Lohana y unas compañeras han presentado un proyecto ante la Legislatura para acabar con la discriminación: Es necesario que la escuela intente retener al niño travesti y que, si no lo logra debido al rechazo, dé los elementos para que éste se eduque en casa. Que en los hospitales el ingreso se registre reconociendo el nombre elegido y no el del sexo biológico. También que haya equipos de apoyo para las distintas etapas de la identidad travesti, como la implantación de hormonas, para que no pase como con una compañera que se puso 20 litros de siliconas, reivindica.

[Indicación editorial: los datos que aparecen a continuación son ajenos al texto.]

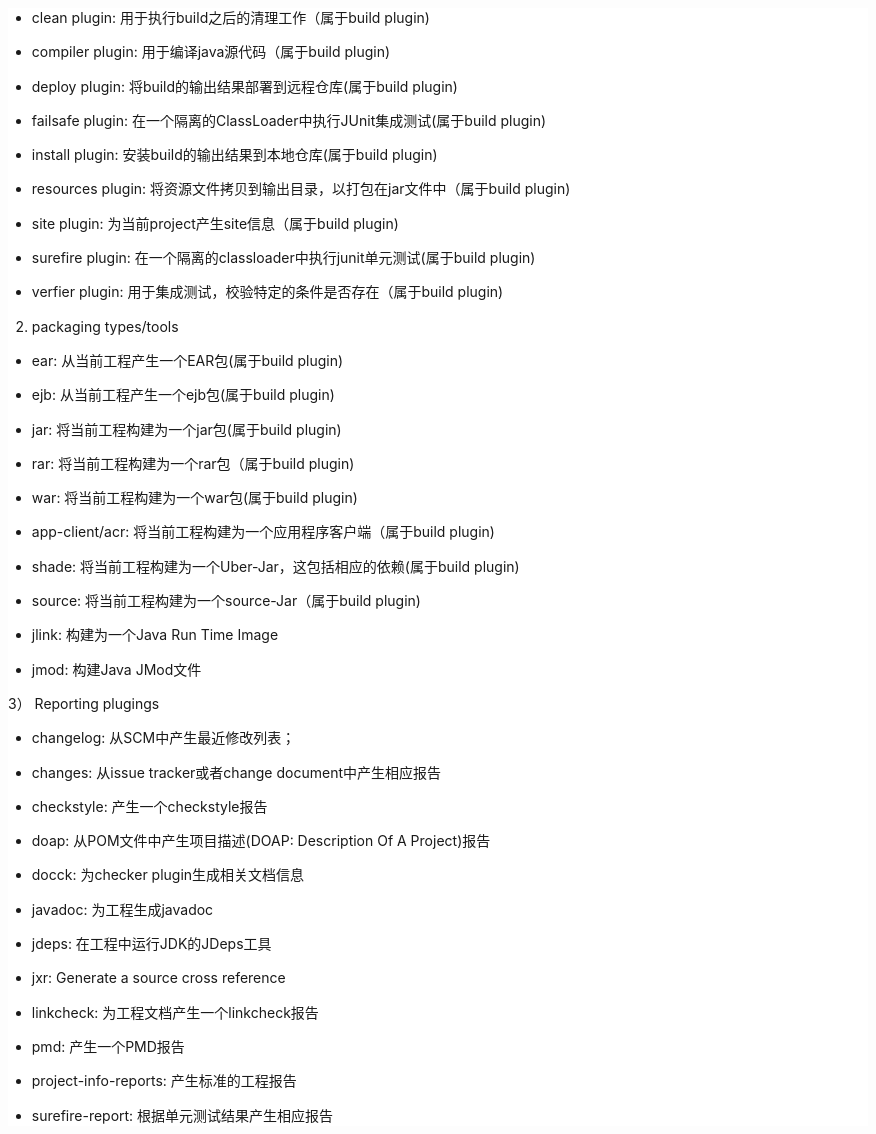 * clean plugin: 用于执行build之后的清理工作（属于build plugin)

* compiler plugin: 用于编译java源代码（属于build plugin)

* deploy plugin: 将build的输出结果部署到远程仓库(属于build plugin)

* failsafe plugin: 在一个隔离的ClassLoader中执行JUnit集成测试(属于build plugin)

* install plugin: 安装build的输出结果到本地仓库(属于build plugin)

* resources plugin: 将资源文件拷贝到输出目录，以打包在jar文件中（属于build plugin)

* site plugin: 为当前project产生site信息（属于build plugin)

* surefire plugin: 在一个隔离的classloader中执行junit单元测试(属于build plugin)

* verfier plugin: 用于集成测试，校验特定的条件是否存在（属于build plugin)

2) packaging types/tools

* ear: 从当前工程产生一个EAR包(属于build plugin)

* ejb: 从当前工程产生一个ejb包(属于build plugin)

* jar: 将当前工程构建为一个jar包(属于build plugin)

* rar: 将当前工程构建为一个rar包（属于build plugin)

* war: 将当前工程构建为一个war包(属于build plugin)

* app-client/acr: 将当前工程构建为一个应用程序客户端（属于build plugin)

* shade: 将当前工程构建为一个Uber-Jar，这包括相应的依赖(属于build plugin)

* source: 将当前工程构建为一个source-Jar（属于build plugin)

* jlink: 构建为一个Java Run Time Image

* jmod: 构建Java JMod文件

3） Reporting plugings

* changelog: 从SCM中产生最近修改列表；

* changes: 从issue tracker或者change document中产生相应报告

* checkstyle: 产生一个checkstyle报告

* doap: 从POM文件中产生项目描述(DOAP: Description Of A Project)报告

* docck: 为checker plugin生成相关文档信息

* javadoc: 为工程生成javadoc

* jdeps: 在工程中运行JDK的JDeps工具

* jxr: Generate a source cross reference

* linkcheck: 为工程文档产生一个linkcheck报告

* pmd: 产生一个PMD报告

* project-info-reports: 产生标准的工程报告

* surefire-report: 根据单元测试结果产生相应报告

Es difícil imaginar el cumplimiento de un proyecto así, pero probemos. Supongamos que no se conceda la educación en casa a la que aspiran los menonitas (y que los nobles, en cambio, han conseguido durante siglos entre un ruido políglota de institutrices, espadachines y halcolneros). Pero sí puede pasar que el prototravesti no sea obligado a desdisfrazarse para enfrentar un destino que ni él puede eludir: la educación común. Es decir: que asista a la escuela.
Pinocho no quería ir. Adicto a las sombras paraescolares que el bosque de los cuentos prodiga en esa zona liberada (entre la escuela y la casa de los padres), se magulla entre ladrones y zorros en su huida del stalinista grillo de la conciencia. Y ante esa monserga que lo acosaba, durante el tiempo de su resistencia a transformarse en niño, con su Desgraciados los niños que escapan de la casa de sus padres y no van a la escuela, la noche los tragará para siempre, Pinocho respondió jocosamente ¡Buenas Noches!, reclamando el derecho a permanecer de madera.

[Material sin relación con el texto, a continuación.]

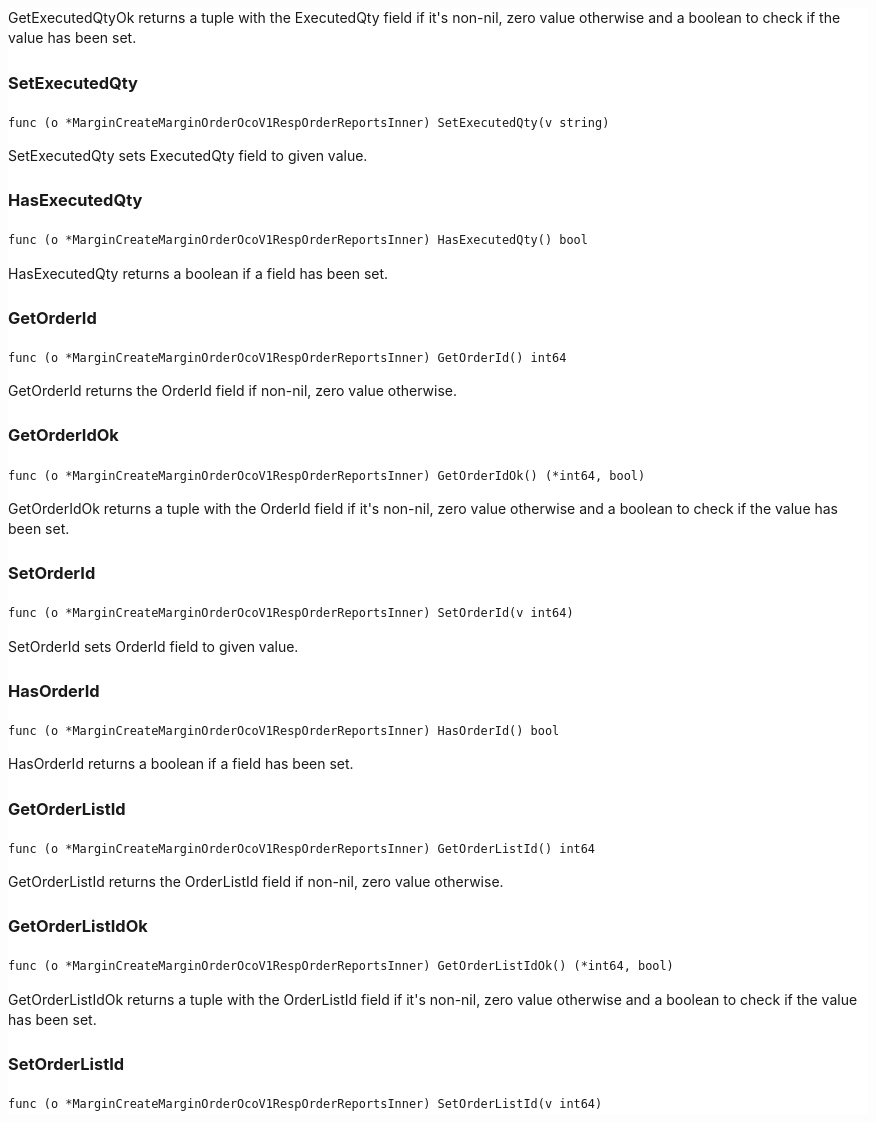 GetExecutedQtyOk returns a tuple with the ExecutedQty field if it's non-nil, zero value otherwise
and a boolean to check if the value has been set.

### SetExecutedQty

`func (o *MarginCreateMarginOrderOcoV1RespOrderReportsInner) SetExecutedQty(v string)`

SetExecutedQty sets ExecutedQty field to given value.

### HasExecutedQty

`func (o *MarginCreateMarginOrderOcoV1RespOrderReportsInner) HasExecutedQty() bool`

HasExecutedQty returns a boolean if a field has been set.

### GetOrderId

`func (o *MarginCreateMarginOrderOcoV1RespOrderReportsInner) GetOrderId() int64`

GetOrderId returns the OrderId field if non-nil, zero value otherwise.

### GetOrderIdOk

`func (o *MarginCreateMarginOrderOcoV1RespOrderReportsInner) GetOrderIdOk() (*int64, bool)`

GetOrderIdOk returns a tuple with the OrderId field if it's non-nil, zero value otherwise
and a boolean to check if the value has been set.

### SetOrderId

`func (o *MarginCreateMarginOrderOcoV1RespOrderReportsInner) SetOrderId(v int64)`

SetOrderId sets OrderId field to given value.

### HasOrderId

`func (o *MarginCreateMarginOrderOcoV1RespOrderReportsInner) HasOrderId() bool`

HasOrderId returns a boolean if a field has been set.

### GetOrderListId

`func (o *MarginCreateMarginOrderOcoV1RespOrderReportsInner) GetOrderListId() int64`

GetOrderListId returns the OrderListId field if non-nil, zero value otherwise.

### GetOrderListIdOk

`func (o *MarginCreateMarginOrderOcoV1RespOrderReportsInner) GetOrderListIdOk() (*int64, bool)`

GetOrderListIdOk returns a tuple with the OrderListId field if it's non-nil, zero value otherwise
and a boolean to check if the value has been set.

### SetOrderListId

`func (o *MarginCreateMarginOrderOcoV1RespOrderReportsInner) SetOrderListId(v int64)`
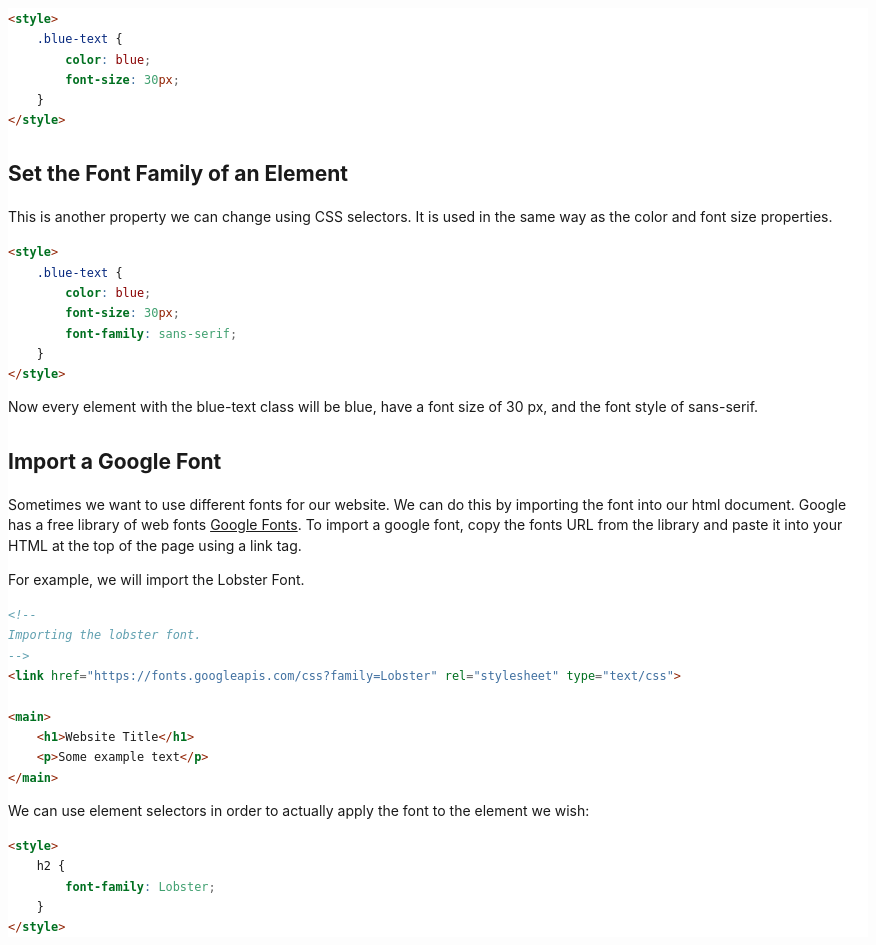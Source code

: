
 ```html
<style>
    .blue-text {
        color: blue;
        font-size: 30px;
    }
</style>
```

## Set the Font Family of an Element
This is another property we can change using CSS selectors. It is used in the same way as the color and font size properties.

```html
<style>
    .blue-text {
        color: blue;
        font-size: 30px;
        font-family: sans-serif;
    }
</style>
```

Now every element with the blue-text class will be blue, have a font size of 30 px, and the font style of sans-serif.

## Import a Google Font
Sometimes we want to use different fonts for our website. We can do this by importing the font into our html document.
Google has a free library of web fonts [Google Fonts](https://fonts.google.com).
To import a google font, copy the fonts URL from the library and paste it into your HTML at the top of the page using a link tag.

For example, we will import the Lobster Font.
```html
<!--
Importing the lobster font.
-->
<link href="https://fonts.googleapis.com/css?family=Lobster" rel="stylesheet" type="text/css">

<main>
    <h1>Website Title</h1>
    <p>Some example text</p>
</main>
```

We can use element selectors in order to actually apply the font to the element we wish:

```html
<style>
    h2 {
        font-family: Lobster;
    }
</style>
```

Dominguito, ese Sarmiento en diminutivo, tenía un caballito medio ciego que solía desviarse en el camino a clase para que su dueño siguiera a un carromato que transportaba un teatro de títeres de cachiporra. O se deleitara escapando del librito escrito al carbón con que solía atormentarlo el Tata adoptivo, para vender en la calle estampitas con vidas de santos, negocio que compartía con el hijo del jardinero.

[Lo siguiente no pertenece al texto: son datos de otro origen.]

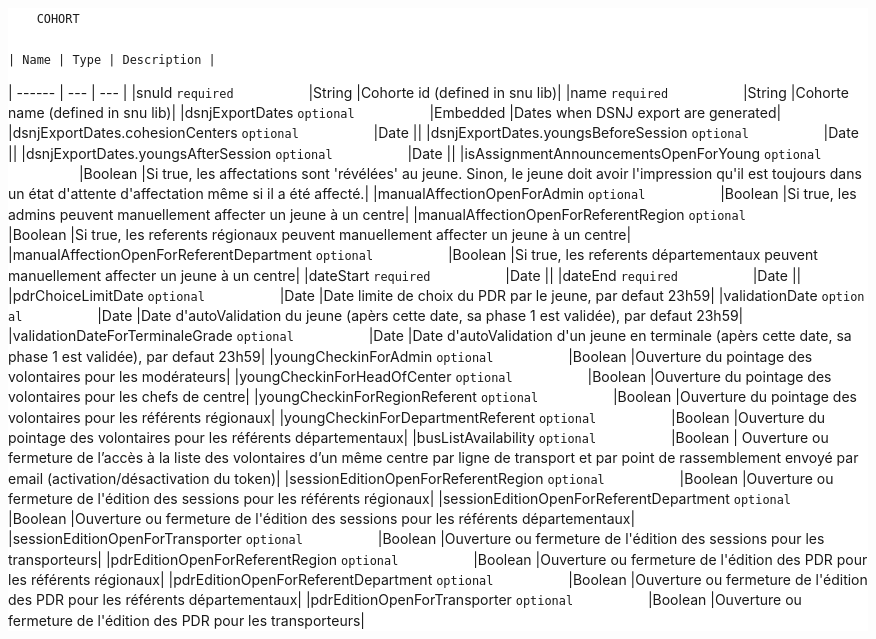 
        COHORT

    | Name | Type | Description |
| ------ | --- | --- |
|snuId `required`  &nbsp;&nbsp;&nbsp;&nbsp;&nbsp;&nbsp;&nbsp;&nbsp;&nbsp;&nbsp;&nbsp;&nbsp;&nbsp;&nbsp;&nbsp;&nbsp;&nbsp; |String |Cohorte id (defined in snu lib)|
|name `required`  &nbsp;&nbsp;&nbsp;&nbsp;&nbsp;&nbsp;&nbsp;&nbsp;&nbsp;&nbsp;&nbsp;&nbsp;&nbsp;&nbsp;&nbsp;&nbsp;&nbsp; |String |Cohorte name (defined in snu lib)|
|dsnjExportDates `optional`  &nbsp;&nbsp;&nbsp;&nbsp;&nbsp;&nbsp;&nbsp;&nbsp;&nbsp;&nbsp;&nbsp;&nbsp;&nbsp;&nbsp;&nbsp;&nbsp;&nbsp; |Embedded |Dates when DSNJ export are generated|
|dsnjExportDates.cohesionCenters `optional`  &nbsp;&nbsp;&nbsp;&nbsp;&nbsp;&nbsp;&nbsp;&nbsp;&nbsp;&nbsp;&nbsp;&nbsp;&nbsp;&nbsp;&nbsp;&nbsp;&nbsp; |Date ||
|dsnjExportDates.youngsBeforeSession `optional`  &nbsp;&nbsp;&nbsp;&nbsp;&nbsp;&nbsp;&nbsp;&nbsp;&nbsp;&nbsp;&nbsp;&nbsp;&nbsp;&nbsp;&nbsp;&nbsp;&nbsp; |Date ||
|dsnjExportDates.youngsAfterSession `optional`  &nbsp;&nbsp;&nbsp;&nbsp;&nbsp;&nbsp;&nbsp;&nbsp;&nbsp;&nbsp;&nbsp;&nbsp;&nbsp;&nbsp;&nbsp;&nbsp;&nbsp; |Date ||
|isAssignmentAnnouncementsOpenForYoung `optional`  &nbsp;&nbsp;&nbsp;&nbsp;&nbsp;&nbsp;&nbsp;&nbsp;&nbsp;&nbsp;&nbsp;&nbsp;&nbsp;&nbsp;&nbsp;&nbsp;&nbsp; |Boolean |Si true, les affectations sont 'révélées' au jeune. Sinon, le jeune doit avoir l'impression qu'il est toujours dans un état d'attente d'affectation même si il a été affecté.|
|manualAffectionOpenForAdmin `optional`  &nbsp;&nbsp;&nbsp;&nbsp;&nbsp;&nbsp;&nbsp;&nbsp;&nbsp;&nbsp;&nbsp;&nbsp;&nbsp;&nbsp;&nbsp;&nbsp;&nbsp; |Boolean |Si true, les admins peuvent manuellement affecter un jeune à un centre|
|manualAffectionOpenForReferentRegion `optional`  &nbsp;&nbsp;&nbsp;&nbsp;&nbsp;&nbsp;&nbsp;&nbsp;&nbsp;&nbsp;&nbsp;&nbsp;&nbsp;&nbsp;&nbsp;&nbsp;&nbsp; |Boolean |Si true, les referents régionaux peuvent manuellement affecter un jeune à un centre|
|manualAffectionOpenForReferentDepartment `optional`  &nbsp;&nbsp;&nbsp;&nbsp;&nbsp;&nbsp;&nbsp;&nbsp;&nbsp;&nbsp;&nbsp;&nbsp;&nbsp;&nbsp;&nbsp;&nbsp;&nbsp; |Boolean |Si true, les referents départementaux peuvent manuellement affecter un jeune à un centre|
|dateStart `required`  &nbsp;&nbsp;&nbsp;&nbsp;&nbsp;&nbsp;&nbsp;&nbsp;&nbsp;&nbsp;&nbsp;&nbsp;&nbsp;&nbsp;&nbsp;&nbsp;&nbsp; |Date ||
|dateEnd `required`  &nbsp;&nbsp;&nbsp;&nbsp;&nbsp;&nbsp;&nbsp;&nbsp;&nbsp;&nbsp;&nbsp;&nbsp;&nbsp;&nbsp;&nbsp;&nbsp;&nbsp; |Date ||
|pdrChoiceLimitDate `optional`  &nbsp;&nbsp;&nbsp;&nbsp;&nbsp;&nbsp;&nbsp;&nbsp;&nbsp;&nbsp;&nbsp;&nbsp;&nbsp;&nbsp;&nbsp;&nbsp;&nbsp; |Date |Date limite de choix du PDR par le jeune, par defaut 23h59|
|validationDate `optional`  &nbsp;&nbsp;&nbsp;&nbsp;&nbsp;&nbsp;&nbsp;&nbsp;&nbsp;&nbsp;&nbsp;&nbsp;&nbsp;&nbsp;&nbsp;&nbsp;&nbsp; |Date |Date d'autoValidation du jeune (apèrs cette date, sa phase 1 est validée), par defaut 23h59|
|validationDateForTerminaleGrade `optional`  &nbsp;&nbsp;&nbsp;&nbsp;&nbsp;&nbsp;&nbsp;&nbsp;&nbsp;&nbsp;&nbsp;&nbsp;&nbsp;&nbsp;&nbsp;&nbsp;&nbsp; |Date |Date d'autoValidation d'un jeune en terminale (apèrs cette date, sa phase 1 est validée), par defaut 23h59|
|youngCheckinForAdmin `optional`  &nbsp;&nbsp;&nbsp;&nbsp;&nbsp;&nbsp;&nbsp;&nbsp;&nbsp;&nbsp;&nbsp;&nbsp;&nbsp;&nbsp;&nbsp;&nbsp;&nbsp; |Boolean |Ouverture du pointage des volontaires pour les modérateurs|
|youngCheckinForHeadOfCenter `optional`  &nbsp;&nbsp;&nbsp;&nbsp;&nbsp;&nbsp;&nbsp;&nbsp;&nbsp;&nbsp;&nbsp;&nbsp;&nbsp;&nbsp;&nbsp;&nbsp;&nbsp; |Boolean |Ouverture du pointage des volontaires pour les chefs de centre|
|youngCheckinForRegionReferent `optional`  &nbsp;&nbsp;&nbsp;&nbsp;&nbsp;&nbsp;&nbsp;&nbsp;&nbsp;&nbsp;&nbsp;&nbsp;&nbsp;&nbsp;&nbsp;&nbsp;&nbsp; |Boolean |Ouverture du pointage des volontaires pour les référents régionaux|
|youngCheckinForDepartmentReferent `optional`  &nbsp;&nbsp;&nbsp;&nbsp;&nbsp;&nbsp;&nbsp;&nbsp;&nbsp;&nbsp;&nbsp;&nbsp;&nbsp;&nbsp;&nbsp;&nbsp;&nbsp; |Boolean |Ouverture du pointage des volontaires pour les référents départementaux|
|busListAvailability `optional`  &nbsp;&nbsp;&nbsp;&nbsp;&nbsp;&nbsp;&nbsp;&nbsp;&nbsp;&nbsp;&nbsp;&nbsp;&nbsp;&nbsp;&nbsp;&nbsp;&nbsp; |Boolean | Ouverture ou fermeture de l’accès à la liste des volontaires d’un même centre par ligne de transport et par point de rassemblement envoyé par email (activation/désactivation du token)|
|sessionEditionOpenForReferentRegion `optional`  &nbsp;&nbsp;&nbsp;&nbsp;&nbsp;&nbsp;&nbsp;&nbsp;&nbsp;&nbsp;&nbsp;&nbsp;&nbsp;&nbsp;&nbsp;&nbsp;&nbsp; |Boolean |Ouverture ou fermeture de l'édition des sessions pour les référents régionaux|
|sessionEditionOpenForReferentDepartment `optional`  &nbsp;&nbsp;&nbsp;&nbsp;&nbsp;&nbsp;&nbsp;&nbsp;&nbsp;&nbsp;&nbsp;&nbsp;&nbsp;&nbsp;&nbsp;&nbsp;&nbsp; |Boolean |Ouverture ou fermeture de l'édition des sessions pour les référents départementaux|
|sessionEditionOpenForTransporter `optional`  &nbsp;&nbsp;&nbsp;&nbsp;&nbsp;&nbsp;&nbsp;&nbsp;&nbsp;&nbsp;&nbsp;&nbsp;&nbsp;&nbsp;&nbsp;&nbsp;&nbsp; |Boolean |Ouverture ou fermeture de l'édition des sessions pour les transporteurs|
|pdrEditionOpenForReferentRegion `optional`  &nbsp;&nbsp;&nbsp;&nbsp;&nbsp;&nbsp;&nbsp;&nbsp;&nbsp;&nbsp;&nbsp;&nbsp;&nbsp;&nbsp;&nbsp;&nbsp;&nbsp; |Boolean |Ouverture ou fermeture de l'édition des PDR pour les référents régionaux|
|pdrEditionOpenForReferentDepartment `optional`  &nbsp;&nbsp;&nbsp;&nbsp;&nbsp;&nbsp;&nbsp;&nbsp;&nbsp;&nbsp;&nbsp;&nbsp;&nbsp;&nbsp;&nbsp;&nbsp;&nbsp; |Boolean |Ouverture ou fermeture de l'édition des PDR pour les référents départementaux|
|pdrEditionOpenForTransporter `optional`  &nbsp;&nbsp;&nbsp;&nbsp;&nbsp;&nbsp;&nbsp;&nbsp;&nbsp;&nbsp;&nbsp;&nbsp;&nbsp;&nbsp;&nbsp;&nbsp;&nbsp; |Boolean |Ouverture ou fermeture de l'édition des PDR pour les transporteurs|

Durante siglos los niños burgueses tuvieron que buscar las figuras del placer, del peligro, de la diferencia, fuera de dos encierros -casa y escuela-, es decir: en el espacio entre ambos. Es por eso que las fábulas ejemplares sobre desvíos -desde la que Freud hace de la femineidad hasta Caperucita Roja- suelen recurrir a la metáfora del camino. Por eso las escenas del camino, tan cerca de la puerta de las casas las que siguen preocupando a los vecinos sensibles de Palermo. Allí el travesti imaginativo suele ofrecer, con el cuerpo subrayado del sexo elegido, una pedagogía al paso: se puede ser de todos los modos. Ya antes, cuenta Lohana, en Panamericana o en los aledaños de la plaza Miserere -que inútilmente quiere decir Ten compasión-, los vecinos abrieron sus cabildos abiertos para evitar que los niños avisoraran desde una ventanilla, durante el regreso desde los countries, ese remedo del bosque como símbolo de la tentación y el deseo no santificado que murió con el cuento de hadas.
Hasta hoy se estaba seguro de que la escuela, como un clon pedagogizado de la casa de los padres -por eso llamada el segundo hogar-, preservaba de esas escenas. Hoy el bosque la ha atravesado: una maestra puede cumplir el deseo que las hadas parecían reprimir (iniciar sexualmente), el arma mortal empuñada por un inocente descargarse sobre otro; la bruja envenenadora puede ser sustituida por un dealer mientras que, por las paredes porosas de la institución escolar, los maestros escapan para protestar bajo el emblema inmobiliario de la barbarie incivilizada: la carpa. Si el proyecto de Lohana es aceptado, junto a los compañeros de banco (esos ruidosos varoncitos que dardean con compases el pizarrón o rayan de penes erectos el pupitre o hacen viento al profesor) habrá algunos dispuestos a vivir la vida en rosa. Contra toda ilusión de control social, el camino se habrá instalado en la escuela. Los niños buenos tendrán miedo; los otros seguramente decretarán la caída de una institución reformista: la rata.